§ **Data for this task**
*** Block opens ***
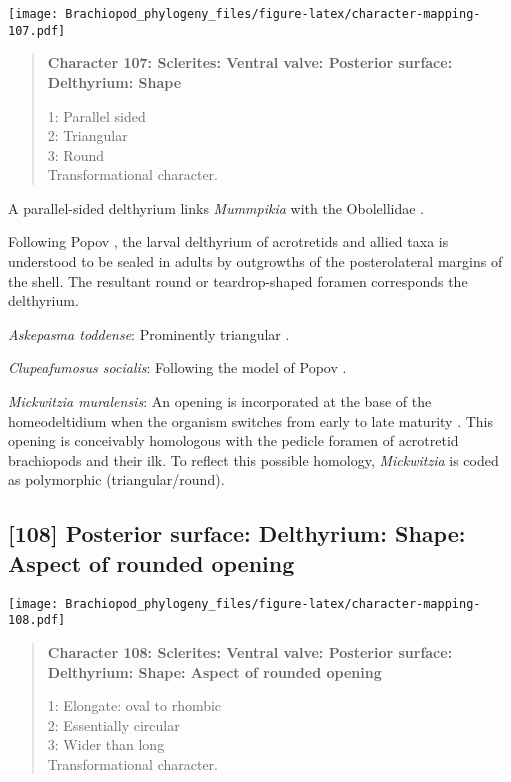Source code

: \documentclass[openany]{book}
\theoremstyle{definition}
\theoremstyle{definition}
\theoremstyle{definition}
\theoremstyle{remark}
\begin{document}
\texttt{[image: Brachiopod\_phylogeny\_files/figure-latex/character-mapping-107.pdf]}

\begin{quote}
\textbf{Character 107: Sclerites: Ventral valve: Posterior surface:
Delthyrium: Shape}

1: Parallel sided\\
2: Triangular\\
3: Round\\
Transformational character.
\end{quote}

A parallel-sided delthyrium links \emph{Mummpikia} with the Obolellidae
\citep{Balthasar2008iMummpikia}.

Following Popov \citeyearpar{Popov1992TheCambrian}, the larval
delthyrium of acrotretids and allied taxa is understood to be sealed in
adults by outgrowths of the posterolateral margins of the shell. The
resultant round or teardrop-shaped foramen corresponds the delthyrium.

\hypertarget{Askepasma_toddense-coding-107}{}
\emph{Askepasma toddense}: Prominently triangular \citep[see][fig.
2]{Topper2013Theoldest}.

\hypertarget{Clupeafumosus_socialis-coding-107}{}
\emph{Clupeafumosus socialis}: Following the model of Popov
\citeyearpar{Popov1992TheCambrian}.

\hypertarget{Mickwitzia_muralensis-coding-107}{}
\emph{Mickwitzia muralensis}: An opening is incorporated at the base of
the homeodeltidium when the organism switches from early to late
maturity \citep[fig. 10 in][]{Balthasar2004Shellstructure}. This opening
is conceivably homologous with the pedicle foramen of acrotretid
brachiopods and their ilk. To reflect this possible homology,
\emph{Mickwitzia} is coded as polymorphic (triangular/round).

\subsection*{{[}108{]} Posterior surface: Delthyrium: Shape: Aspect of
rounded
opening}\label{posterior-surface-delthyrium-shape-aspect-of-rounded-opening}

\texttt{[image: Brachiopod\_phylogeny\_files/figure-latex/character-mapping-108.pdf]}

\begin{quote}
\textbf{Character 108: Sclerites: Ventral valve: Posterior surface:
Delthyrium: Shape: Aspect of rounded opening}

1: Elongate: oval to rhombic\\
2: Essentially circular\\
3: Wider than long\\
Transformational character.
\end{quote}
\end{document}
*** Block closes ***
§ **What to produce**
Transcribe all entries above exactly. Drop the pictures.

§ **Written solution**
Source code

: \documentclass[openany]{book}
\theoremstyle{definition}
\theoremstyle{definition}
\theoremstyle{definition}
\theoremstyle{remark}
\begin{document}
\texttt{[image: Brachiopod\_phylogeny\_files/figure-latex/character-mapping-107.pdf]}

\begin{quote}
\textbf{Character 107: Sclerites: Ventral valve: Posterior surface:
Delthyrium: Shape}

1: Parallel sided\\
2: Triangular\\
3: Round\\
Transformational character.
\end{quote}

A parallel-sided delthyrium links \emph{Mummpikia} with the Obolellidae
\citep{Balthasar2008iMummpikia}.

Following Popov \citeyearpar{Popov1992TheCambrian}, the larval
delthyrium of acrotretids and allied taxa is understood to be sealed in
adults by outgrowths of the posterolateral margins of the shell. The
resultant round or teardrop-shaped foramen corresponds the delthyrium.

\hypertarget{Askepasma_toddense-coding-107}{}
\emph{Askepasma toddense}: Prominently triangular \citep[see][fig.
2]{Topper2013Theoldest}.

\hypertarget{Clupeafumosus_socialis-coding-107}{}
\emph{Clupeafumosus socialis}: Following the model of Popov
\citeyearpar{Popov1992TheCambrian}.

\hypertarget{Mickwitzia_muralensis-coding-107}{}
\emph{Mickwitzia muralensis}: An opening is incorporated at the base of
the homeodeltidium when the organism switches from early to late
maturity \citep[fig. 10 in][]{Balthasar2004Shellstructure}. This opening
is conceivably homologous with the pedicle foramen of acrotretid
brachiopods and their ilk. To reflect this possible homology,
\emph{Mickwitzia} is coded as polymorphic (triangular/round).

\subsection*{{[}108{]} Posterior surface: Delthyrium: Shape: Aspect of
rounded
opening}\label{posterior-surface-delthyrium-shape-aspect-of-rounded-opening}

\texttt{[image: Brachiopod\_phylogeny\_files/figure-latex/character-mapping-108.pdf]}

\begin{quote}
\textbf{Character 108: Sclerites: Ventral valve: Posterior surface:
Delthyrium: Shape: Aspect of rounded opening}

1: Elongate: oval to rhombic\\
2: Essentially circular\\
3: Wider than long\\
Transformational character.
\end{quote}
\end{document}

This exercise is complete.